Mesures pour les cyclistes
Lundi, loin de ces sujets polémiques, le CNSR devrait se focaliser sur les mesures à prendre pour les cyclistes. Il recommandera le port du casque, sans toutefois l'exiger, les études montrant qu'il protège des traumatismes crâniens, mais qu'il dissuade les cyclistes de prendre leur vélo. Il recommandera une expérimentation de la minoration de leurs amendes, comme c'est déjà le cas à Strasbourg, ainsi qu'un partage de certains espaces restreints avec les piétons.
M.Lauwick estime que se préoccuper de tels sujets, censés permettre de gagner des vies à long terme, c'est comme « c'est comme si, en face d'une victime d'infarctus, on soignait d'abord sa verrue ». Comme Mme Perrichon, il demande désormais ouvertement « à quoi sert le CNSR ». M. Jung adressera donc au ministre une synthèse des recommandations qu'il a faites depuis deux ans, et l'interrogera sur leur suivi. Il évoquera notamment le développement des éthylotests anti-démarrage, recommandé le 29 novembre 2013. L'autorité judiciaire peut théoriquement conditionner le droit à la conduite à l'installation de ces systèmes sur les véhicules. Mais en pratique, elle ne le fait pas, faute d'installations agréées dans le ressort de chaque juridiction.
Le manque de suivi des recommandations du CNSR est en partie imputable à l'éclatement de la politique de la sécurité routière entre différents ministères.
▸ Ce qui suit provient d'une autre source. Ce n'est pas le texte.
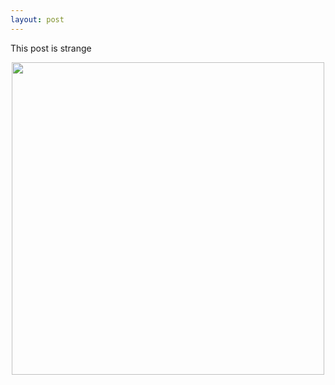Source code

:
 ```yaml
---
layout: post
---
```


This post is strange

<p align="center">
  <img width="500" height="500" src="https://bonjarlow.github.io/pic_assets/097.jpg">
</p>
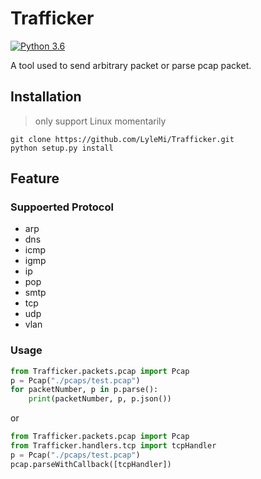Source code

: # Trafficker

[![Python 3.6](https://img.shields.io/badge/Python-3.6-blue.svg)](http://www.python.org/download/)

A tool used to send arbitrary packet or parse pcap packet.

## Installation

> only support Linux momentarily

```shell
git clone https://github.com/LyleMi/Trafficker.git
python setup.py install
```

## Feature

### Suppoerted Protocol

* arp
* dns
* icmp
* igmp
* ip
* pop
* smtp
* tcp
* udp
* vlan

### Usage

```python
from Trafficker.packets.pcap import Pcap
p = Pcap("./pcaps/test.pcap")
for packetNumber, p in p.parse():
    print(packetNumber, p, p.json())
```

or

```python
from Trafficker.packets.pcap import Pcap
from Trafficker.handlers.tcp import tcpHandler
p = Pcap("./pcaps/test.pcap")
pcap.parseWithCallback([tcpHandler])
```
Cet éclatement a été dénoncé au mois de juillet dans un rapport, resté confidentiel, de l'inspection générale de l'administration, rédigé sous la direction de Marianne Bondaz. « Le dispositif est dispersé entre de très nombreux acteurs », écrit-elle. « Lorsque le pilotage ne se situe pas au plus haut niveau de l'Etat, la responsabilité est diluée et la délégation à la sécurité et à la circulation routières peine à imposer ses priorités ». Elle déplore l'absence de comité interministériel « depuis trois ans ». Elle estime qu'il en faut « au moins une fois par an ».
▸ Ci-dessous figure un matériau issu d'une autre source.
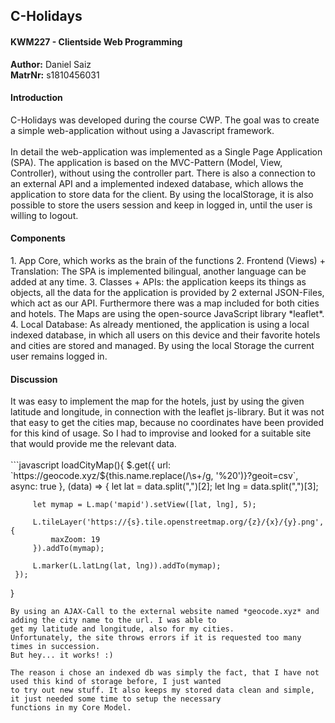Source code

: <h2>C-Holidays</h3>
<h4>KWM227 - Clientside Web Programming</h3>

<b>Author:</b> Daniel Saiz  
<b>MatrNr:</b> s1810456031  

<h4>Introduction</h4>
C-Holidays was developed during the course CWP.
The goal was to create a simple web-application without using a Javascript framework.
<br><br>
In detail the web-application was implemented as a Single Page Application (SPA).
The application is based on the MVC-Pattern (Model, View, Controller), without using the controller part.
There is also a connection to an external API and a implemented indexed database, which allows the 
application to store data for the client. By using the localStorage, it is also possible to store the 
users session and keep in logged in, until the user is willing to logout.

<h4>Components</h4>
1. App Core, which works as the brain of the functions
2. Frontend (Views) + Translation: The SPA is implemented bilingual, another language can be added at any
time.
3. Classes + APIs: the application keeps its things as objects, all the data for the application is provided by
2 external JSON-Files, which act as our API. Furthermore there was a map included for both cities and hotels.
The Maps are using the open-source JavaScript library *leaflet*.
4. Local Database: As already mentioned, the application is using a local indexed database, in which all users on 
this device and their favorite hotels and cities are stored and managed.
By using the local Storage the current user remains logged in.

<h4>Discussion</h4>
It was easy to implement the map for the hotels, just by using the given latitude and longitude, in connection with
the leaflet js-library. But it was not that easy to get the cities map, because no coordinates have been provided 
for this kind of usage. So I had to improvise and looked for a suitable site that would provide me the relevant data.
<br><br>
```javascript
 loadCityMap(){
     $.get({
         url: `https://geocode.xyz/${this.name.replace(/\s+/g, '%20')}?geoit=csv`,
         async: true
     }, (data) => {
         let lat = data.split(",")[2];
         let lng = data.split(",")[3];

         let mymap = L.map('mapid').setView([lat, lng], 5);

         L.tileLayer('https://{s}.tile.openstreetmap.org/{z}/{x}/{y}.png', {
             maxZoom: 19
         }).addTo(mymap);

         L.marker(L.latLng(lat, lng)).addTo(mymap);
     });
 }
```
By using an AJAX-Call to the external website named *geocode.xyz* and adding the city name to the url. I was able to 
get my latitude and longitude, also for my cities.
Unfortunately, the site throws errors if it is requested too many times in succession.
But hey... it works! :) 

The reason i chose an indexed db was simply the fact, that I have not used this kind of storage before, I just wanted
to try out new stuff. It also keeps my stored data clean and simple, it just needed some time to setup the necessary 
functions in my Core Model.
La France derrière ses voisins européens
Ce rapport sur l'évaluation de la politique de sécurité routière indique qu'« au regard des résultats de nos voisins, des progrès (en termes de mortalité routière) sont encore possibles, la France se situant derrière le Royaume-Uni, les Pays-Bas, l'Allemagne ou la Suisse ». D'ailleurs, les statistiques ne permettent pas de comptabiliser correctement le nombre des blessés graves, souligne-t-il.
Il propose des « pistes d'optimisation » en matière de « constatation des infractions » comme la vérification que les véhicules flashés par les radars sont bien assurés (possible en connectant le système d'immatriculation et les fichiers des assurances). Il préconise aussi plus de verbalisations à la volée ou par vidéo.
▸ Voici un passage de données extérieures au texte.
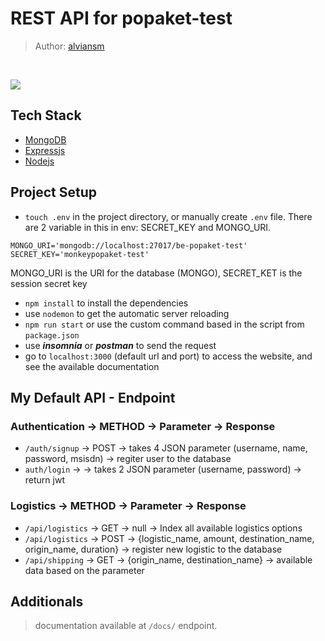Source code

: # REST API for popaket-test

> Author: [alviansm](github.com/alviansm)
<br>

![](https://us-central1-progress-markdown.cloudfunctions.net/progress/80) 

## Tech Stack
- [MongoDB](https://www.mongodb.com/)
- [Expressjs](https://expressjs.com/)
- [Nodejs](https://nodejs.org/en/)

## Project Setup
- `touch .env` in the project directory, or manually create `.env` file. There are 2 variable in this in env: SECRET_KEY and MONGO_URI.
```
MONGO_URI='mongodb://localhost:27017/be-popaket-test'
SECRET_KEY='monkeypopaket-test'
```
MONGO_URI is the URI for the database (MONGO), SECRET_KET is the session secret key
- `npm install` to install the dependencies
- use `nodemon` to get the automatic server reloading
- `npm run start` or use the custom command based in the script from `package.json`
- use ***insomnia*** or ***postman*** to send the request
- go to `localhost:3000` (default url and port) to access the website, and see the available documentation

## My Default API - Endpoint
### Authentication -> METHOD -> Parameter -> Response
- `/auth/signup` -> POST -> takes 4 JSON parameter (username, name, password, msisdn) -> regiter user to the database
- `auth/login` -> -> takes 2 JSON parameter (username, password) -> return jwt

### Logistics -> METHOD -> Parameter -> Response
- `/api/logistics` -> GET -> null -> Index all available logistics options
- `/api/logistics` -> POST -> {logistic_name, amount, destination_name, origin_name, duration} -> register new logistic to the database
- `/api/shipping` -> GET -> {origin_name, destination_name} -> available data based on the parameter

## Additionals
> documentation available at `/docs/` endpoint.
Il ajoute que « l'acceptabilité de la politique de sécurité routière doit s'accompagner d'une information claire et argumentée corrigeant les informations erronées répandues notamment via Internet ». Parmi ces idées communément colportées, celle que « les radars seraient la pompe à fric de l'Etat ». Or les recettes du contrôle sanction automatisé (0,8 milliard d'euros) sont très inférieures au coût de la politique de sécurité routière (8 milliards d'euros) et au coût de l'insécurité routière (20 milliards d'euros au minimum).